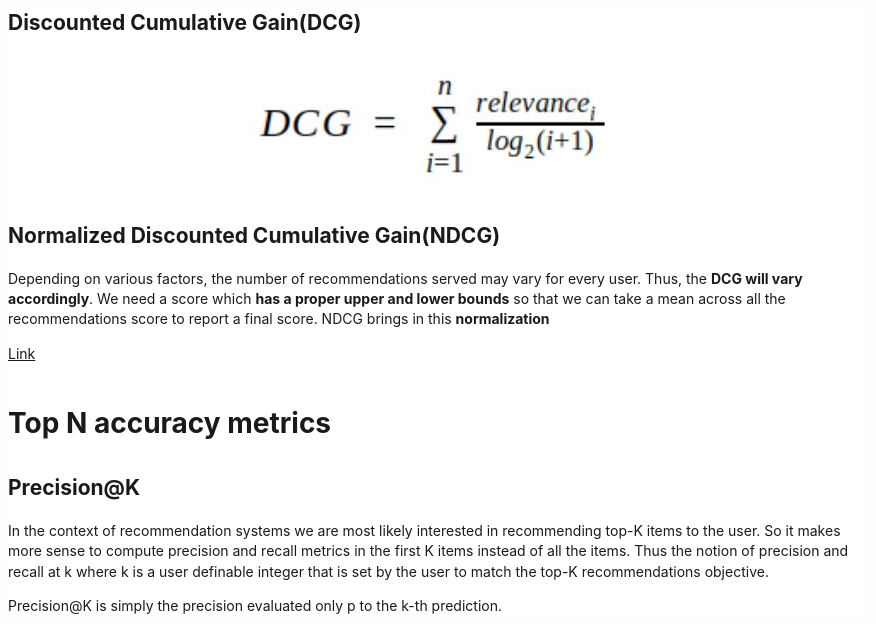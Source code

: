 
## Discounted Cumulative Gain(DCG)

<p align="center"> 
  <img src="images/recommendation-systems/Discounted_Cumulative_Gain.jpg" title="tool tip here">
</p>



## Normalized Discounted Cumulative Gain(NDCG)

Depending on various factors, the number of recommendations served may vary for every user. Thus, the **DCG will vary accordingly**. We need a score which **has a proper upper and lower bounds** so that we can take a mean across all the recommendations score to report a final score. NDCG brings in this **normalization**


[Link](https://youtu.be/qG0wUgsEugw)

# Top N accuracy metrics


## Precision@K

In the context of recommendation systems we are most likely interested in recommending top-K items to the user. So it makes more sense to compute precision and recall metrics in the first K items instead of all the items. Thus the notion of precision and recall at k where k is a user definable integer that is set by the user to match the top-K recommendations objective.

Precision@K is simply the precision evaluated only p to the k-th prediction.

<p align="center" style="width:600px;" >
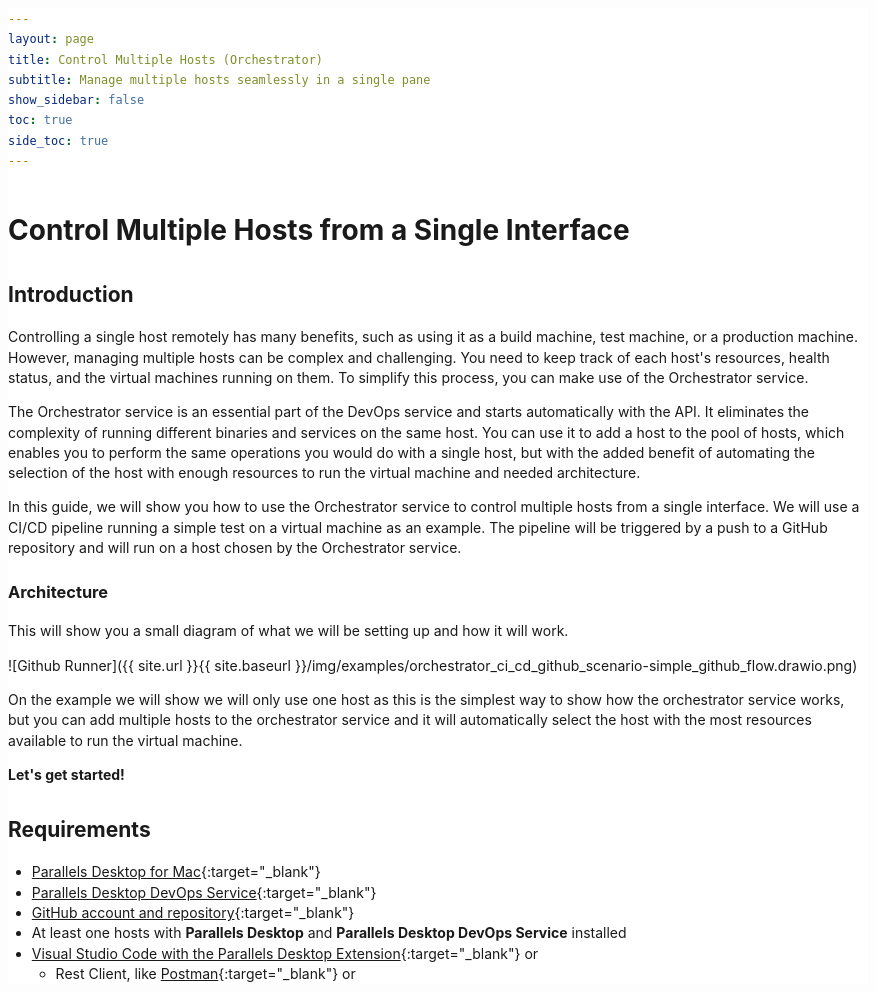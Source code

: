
 ```yaml
---
layout: page
title: Control Multiple Hosts (Orchestrator)
subtitle: Manage multiple hosts seamlessly in a single pane
show_sidebar: false
toc: true
side_toc: true
---
```


# Control Multiple Hosts from a Single Interface

## Introduction

Controlling a single host remotely has many benefits, such as using it as a build machine, test machine, or a production machine. However, managing multiple hosts can be complex and challenging. You need to keep track of each host's resources, health status, and the virtual machines running on them. To simplify this process, you can make use of the Orchestrator service.

The Orchestrator service is an essential part of the DevOps service and starts automatically with the API. It eliminates the complexity of running different binaries and services on the same host. You can use it to add a host to the pool of hosts, which enables you to perform the same operations you would do with a single host, but with the added benefit of automating the selection of the host with enough resources to run the virtual machine and needed architecture.

In this guide, we will show you how to use the Orchestrator service to control multiple hosts from a single interface. We will use a CI/CD pipeline running a simple test on a virtual machine as an example. The pipeline will be triggered by a push to a GitHub repository and will run on a host chosen by the Orchestrator service.

### Architecture

This will show you a small diagram of what we will be setting up and how it will work.

![Github Runner]({{ site.url }}{{ site.baseurl }}/img/examples/orchestrator_ci_cd_github_scenario-simple_github_flow.drawio.png)

On the example we will show we will only use one host as this is the simplest way to show how the orchestrator service works, but you can add multiple hosts to the orchestrator service and it will automatically select the host with the most resources available to run the virtual machine.

**Let's get started!**

## Requirements

- [Parallels Desktop for Mac](https://www.parallels.com/products/desktop/){:target="_blank"}
- [Parallels Desktop DevOps Service](https://github.com/Parallels/prl-devops-service){:target="_blank"}
- [GitHub account and repository](https://github.com){:target="_blank"}
- At least one hosts with **Parallels Desktop** and **Parallels Desktop DevOps Service** installed
- [Visual Studio Code with the Parallels Desktop Extension](https://marketplace.visualstudio.com/items?itemName=ParallelsDesktop.parallels-desktop){:target="_blank"} or
  - Rest Client, like [Postman](https://www.postman.com/){:target="_blank"} or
+ + +
* [Work instructions]
Transcribe exactly the lines that run from the first line of the records above through the line with "Controlling a single", and include both of those lines; pictures stay out.

* [Answer to this exercise]
Source code

: 
## Discounted Cumulative Gain(DCG)

<p align="center"> 
  <img src="images/recommendation-systems/Discounted_Cumulative_Gain.jpg" title="tool tip here">
</p>



## Normalized Discounted Cumulative Gain(NDCG)

Depending on various factors, the number of recommendations served may vary for every user. Thus, the **DCG will vary accordingly**. We need a score which **has a proper upper and lower bounds** so that we can take a mean across all the recommendations score to report a final score. NDCG brings in this **normalization**


[Link](https://youtu.be/qG0wUgsEugw)

# Top N accuracy metrics


## Precision@K

In the context of recommendation systems we are most likely interested in recommending top-K items to the user. So it makes more sense to compute precision and recall metrics in the first K items instead of all the items. Thus the notion of precision and recall at k where k is a user definable integer that is set by the user to match the top-K recommendations objective.

Precision@K is simply the precision evaluated only p to the k-th prediction.

<p align="center" style="width:600px;" >
Source code

:
 ```yaml
---
layout: page
title: Control Multiple Hosts (Orchestrator)
subtitle: Manage multiple hosts seamlessly in a single pane
show_sidebar: false
toc: true
side_toc: true
---
```


# Control Multiple Hosts from a Single Interface

## Introduction

Controlling a single host remotely has many benefits, such as using it as a build machine, test machine, or a production machine. However, managing multiple hosts can be complex and challenging. You need to keep track of each host's resources, health status, and the virtual machines running on them. To simplify this process, you can make use of the Orchestrator service.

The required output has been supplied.